[WHAT IS NEEDED]
Which lines of the records below contain the string "naklejkę"? Report each of them.

[DATASET]

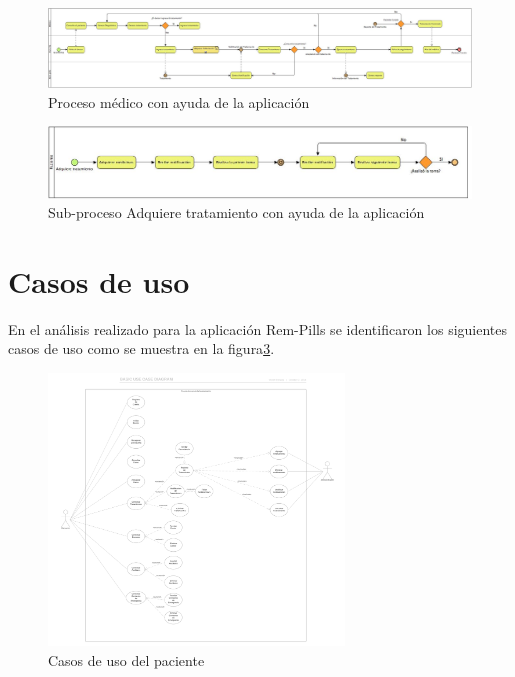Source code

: \begin{figure}[htb]
	\centering
	\includegraphics[width=1.1\textwidth]{images/cap2/Proceso2}
	\caption{Proceso médico con ayuda de la aplicación} \label{fig:proceso2}
\end{figure}

\begin{figure}[htb]
	\centering
	\includegraphics[width=1.1\textwidth]{images/cap2/AdquiereTratamientoP2}
	\caption{Sub-proceso Adquiere tratamiento con ayuda de la aplicación} \label{fig:subproceso2}
\end{figure}



\section{Casos de uso}
En el análisis realizado para la aplicación Rem-Pills se identificaron los siguientes casos de uso como se muestra en la figura\ref{fig:casosdeuso}.

\begin{figure}[htb]
	\centering
	\includegraphics[width=0.7\textwidth]{images/cap2/casosdeuso}
	\caption{Casos de uso del paciente} \label{fig:casosdeuso}
\end{figure} 



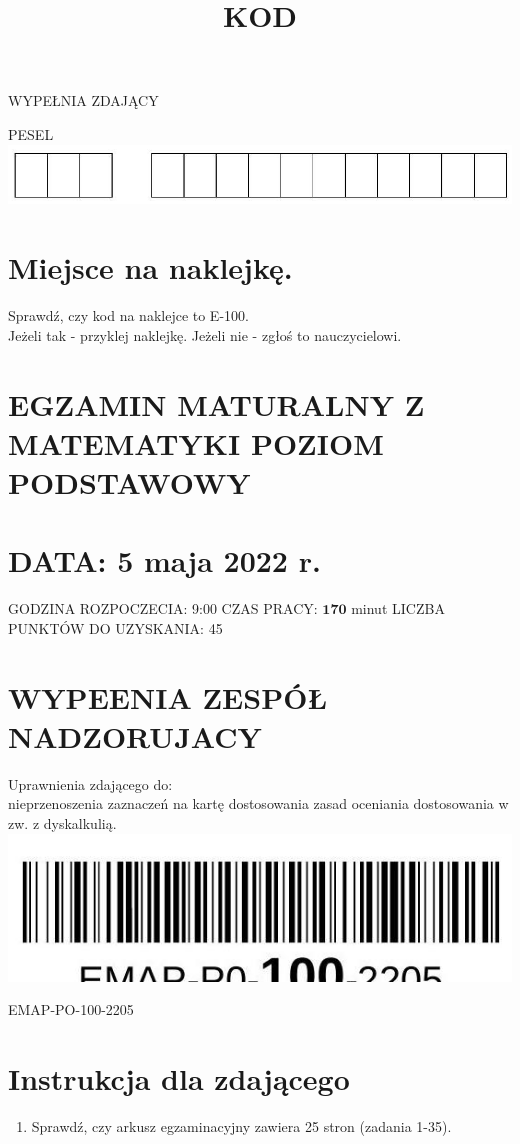 \documentclass[10pt]{article}
\title{KOD }
\author{}
\date{}
\begin{document}
\maketitle
WYPEŁNIA ZDAJĄCY

PESEL\\
\includegraphics[max width=\textwidth, center]{2024_11_21_465acd0c12fa3e05e8a7g-01}

\section*{Miejsce na naklejkę.}
Sprawdź, czy kod na naklejce to E-100.\\
Jeżeli tak - przyklej naklejkę. Jeżeli nie - zgłoś to nauczycielowi.

\section*{EGZAMIN MATURALNY Z MATEMATYKI POZIOM PODSTAWOWY}
\section*{DATA: 5 maja 2022 r.}
GODZINA ROZPOCZECIA: 9:00 CZAS PRACY: \(\mathbf{1 7 0}\) minut LICZBA PUNKTÓW DO UZYSKANIA: 45

\section*{WYPEENIA ZESPÓŁ NADZORUJACY}
Uprawnienia zdającego do:\\
nieprzenoszenia zaznaczeń na kartę dostosowania zasad oceniania dostosowania w zw. z dyskalkulią.\\
\includegraphics[max width=\textwidth, center]{2024_11_21_465acd0c12fa3e05e8a7g-01(1)}

EMAP-PO-100-2205

\section*{Instrukcja dla zdającego}
\begin{enumerate}
  \item Sprawdź, czy arkusz egzaminacyjny zawiera 25 stron (zadania 1-35).
\end{enumerate}
\end{document}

[TASK ANSWER]
\section*{Miejsce na naklejkę.}
Jeżeli tak - przyklej naklejkę. Jeżeli nie - zgłoś to nauczycielowi.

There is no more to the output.